■ Assigned task: The pictures must be left out, while the rest of the data is copied exactly.

■ Given records:
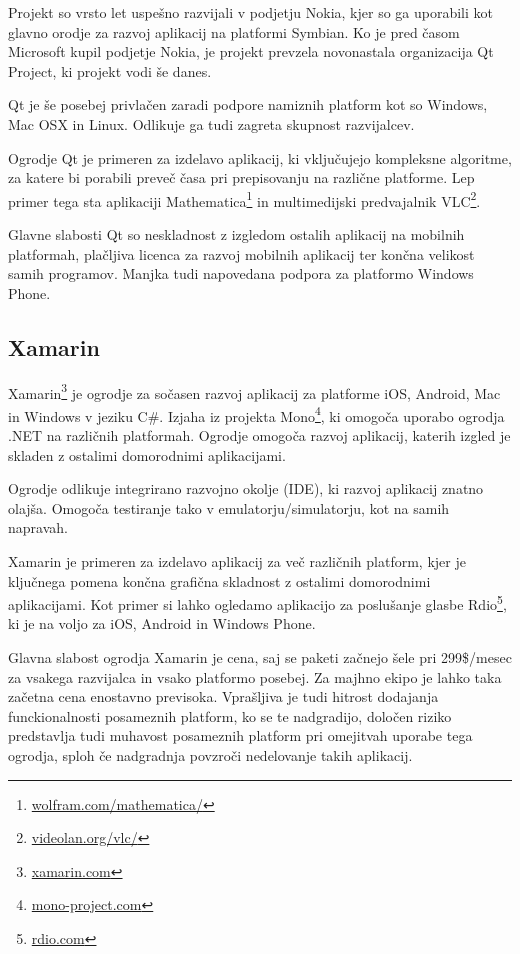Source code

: Projekt so vrsto let uspešno razvijali v podjetju Nokia, kjer so ga uporabili kot glavno orodje za razvoj aplikacij na platformi Symbian. Ko je pred časom Microsoft kupil podjetje Nokia, je projekt prevzela novonastala organizacija Qt Project, ki projekt vodi še danes.

Qt je še posebej privlačen zaradi podpore namiznih platform kot so Windows, Mac OSX in Linux. Odlikuje ga tudi zagreta skupnost razvijalcev.

Ogrodje Qt je primeren za izdelavo aplikacij, ki vključujejo kompleksne algoritme, za katere bi porabili preveč časa pri prepisovanju na različne platforme. Lep primer tega sta aplikaciji Mathematica\footnote{\href{http://www.wolfram.com/mathematica/}{wolfram.com/mathematica/}} in multimedijski predvajalnik VLC\footnote{\href{http://www.videolan.org/vlc/}{videolan.org/vlc/}}.

Glavne slabosti Qt so neskladnost z izgledom ostalih aplikacij na mobilnih platformah, plačljiva licenca za razvoj mobilnih aplikacij ter končna velikost samih programov. Manjka tudi napovedana podpora za platformo Windows Phone.

\subsection{Xamarin}

Xamarin\footnote{\href{https://xamarin.com}{xamarin.com}} je ogrodje za sočasen razvoj aplikacij za platforme iOS, Android, Mac in Windows v jeziku C\#. Izjaha iz projekta Mono\footnote{\href{http://www.mono-project.com}{mono-project.com}}, ki omogoča uporabo ogrodja .NET na različnih platformah. Ogrodje omogoča razvoj aplikacij, katerih izgled je skladen z ostalimi domorodnimi aplikacijami.

Ogrodje odlikuje integrirano razvojno okolje (IDE), ki razvoj aplikacij znatno olajša. Omogoča testiranje tako v emulatorju/simulatorju, kot na samih napravah.

Xamarin je primeren za izdelavo aplikacij za več različnih platform, kjer je ključnega pomena končna grafična skladnost z ostalimi domorodnimi aplikacijami. Kot primer si lahko ogledamo aplikacijo za poslušanje glasbe Rdio\footnote{\href{https://www.rdio.com}{rdio.com}}, ki je na voljo za iOS, Android in Windows Phone.

Glavna slabost ogrodja Xamarin je cena, saj se paketi začnejo šele pri 299\$/mesec za vsakega razvijalca in vsako platformo posebej. Za majhno ekipo je lahko taka začetna cena enostavno previsoka. Vprašljiva je tudi hitrost dodajanja funckionalnosti posameznih platform, ko se te nadgradijo, določen riziko predstavlja tudi muhavost posameznih platform pri omejitvah uporabe tega ogrodja, sploh če nadgradnja povzroči nedelovanje takih aplikacij.


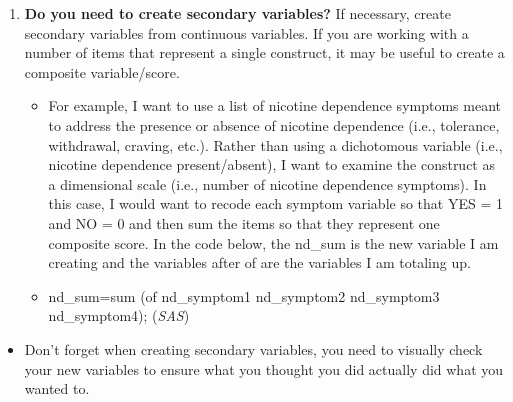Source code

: \documentclass[]{article}
\providecommand{\tightlist}{%
  \setlength{\itemsep}{0pt}\setlength{\parskip}{0pt}}
\begin{document}
\begin{enumerate}
\def\labelenumi{\arabic{enumi}.}
\setcounter{enumi}{5}
\tightlist
\item
  \textbf{Do you need to create secondary variables?} If necessary,
  create secondary variables from continuous variables. If you are
  working with a number of items that represent a single construct, it
  may be useful to create a composite variable/score.

  \begin{itemize}
  \tightlist
  \item
    For example, I want to use a list of nicotine dependence symptoms
    meant to address the presence or absence of nicotine dependence
    (i.e., tolerance, withdrawal, craving, etc.). Rather than using a
    dichotomous variable (i.e., nicotine dependence present/absent), I
    want to examine the construct as a dimensional scale (i.e., number
    of nicotine dependence symptoms). In this case, I would want to
    recode each symptom variable so that YES = 1 and NO = 0 and then sum
    the items so that they represent one composite score. In the code
    below, the nd\_sum is the new variable I am creating and the
    variables after of are the variables I am totaling up.
  \item
    nd\_sum=sum (of nd\_symptom1 nd\_symptom2 nd\_symptom3
    nd\_symptom4); (\emph{SAS})
  \end{itemize}
\end{enumerate}

\begin{itemize}
\tightlist
\item
  Don't forget when creating secondary variables, you need to visually
  check your new variables to ensure what you thought you did actually
  did what you wanted to.
\end{itemize}
\end{document}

■ Reply:
Source code

: Projekt so vrsto let uspešno razvijali v podjetju Nokia, kjer so ga uporabili kot glavno orodje za razvoj aplikacij na platformi Symbian. Ko je pred časom Microsoft kupil podjetje Nokia, je projekt prevzela novonastala organizacija Qt Project, ki projekt vodi še danes.

Qt je še posebej privlačen zaradi podpore namiznih platform kot so Windows, Mac OSX in Linux. Odlikuje ga tudi zagreta skupnost razvijalcev.

Ogrodje Qt je primeren za izdelavo aplikacij, ki vključujejo kompleksne algoritme, za katere bi porabili preveč časa pri prepisovanju na različne platforme. Lep primer tega sta aplikaciji Mathematica\footnote{\href{http://www.wolfram.com/mathematica/}{wolfram.com/mathematica/}} in multimedijski predvajalnik VLC\footnote{\href{http://www.videolan.org/vlc/}{videolan.org/vlc/}}.

Glavne slabosti Qt so neskladnost z izgledom ostalih aplikacij na mobilnih platformah, plačljiva licenca za razvoj mobilnih aplikacij ter končna velikost samih programov. Manjka tudi napovedana podpora za platformo Windows Phone.

\subsection{Xamarin}

Xamarin\footnote{\href{https://xamarin.com}{xamarin.com}} je ogrodje za sočasen razvoj aplikacij za platforme iOS, Android, Mac in Windows v jeziku C\#. Izjaha iz projekta Mono\footnote{\href{http://www.mono-project.com}{mono-project.com}}, ki omogoča uporabo ogrodja .NET na različnih platformah. Ogrodje omogoča razvoj aplikacij, katerih izgled je skladen z ostalimi domorodnimi aplikacijami.

Ogrodje odlikuje integrirano razvojno okolje (IDE), ki razvoj aplikacij znatno olajša. Omogoča testiranje tako v emulatorju/simulatorju, kot na samih napravah.

Xamarin je primeren za izdelavo aplikacij za več različnih platform, kjer je ključnega pomena končna grafična skladnost z ostalimi domorodnimi aplikacijami. Kot primer si lahko ogledamo aplikacijo za poslušanje glasbe Rdio\footnote{\href{https://www.rdio.com}{rdio.com}}, ki je na voljo za iOS, Android in Windows Phone.

Glavna slabost ogrodja Xamarin je cena, saj se paketi začnejo šele pri 299\$/mesec za vsakega razvijalca in vsako platformo posebej. Za majhno ekipo je lahko taka začetna cena enostavno previsoka. Vprašljiva je tudi hitrost dodajanja funckionalnosti posameznih platform, ko se te nadgradijo, določen riziko predstavlja tudi muhavost posameznih platform pri omejitvah uporabe tega ogrodja, sploh če nadgradnja povzroči nedelovanje takih aplikacij.


Source code

: \documentclass[]{article}
\providecommand{\tightlist}{%
  \setlength{\itemsep}{0pt}\setlength{\parskip}{0pt}}
\begin{document}
\begin{enumerate}
\def\labelenumi{\arabic{enumi}.}
\setcounter{enumi}{5}
\tightlist
\item
  \textbf{Do you need to create secondary variables?} If necessary,
  create secondary variables from continuous variables. If you are
  working with a number of items that represent a single construct, it
  may be useful to create a composite variable/score.

  \begin{itemize}
  \tightlist
  \item
    For example, I want to use a list of nicotine dependence symptoms
    meant to address the presence or absence of nicotine dependence
    (i.e., tolerance, withdrawal, craving, etc.). Rather than using a
    dichotomous variable (i.e., nicotine dependence present/absent), I
    want to examine the construct as a dimensional scale (i.e., number
    of nicotine dependence symptoms). In this case, I would want to
    recode each symptom variable so that YES = 1 and NO = 0 and then sum
    the items so that they represent one composite score. In the code
    below, the nd\_sum is the new variable I am creating and the
    variables after of are the variables I am totaling up.
  \item
    nd\_sum=sum (of nd\_symptom1 nd\_symptom2 nd\_symptom3
    nd\_symptom4); (\emph{SAS})
  \end{itemize}
\end{enumerate}

\begin{itemize}
\tightlist
\item
  Don't forget when creating secondary variables, you need to visually
  check your new variables to ensure what you thought you did actually
  did what you wanted to.
\end{itemize}
\end{document}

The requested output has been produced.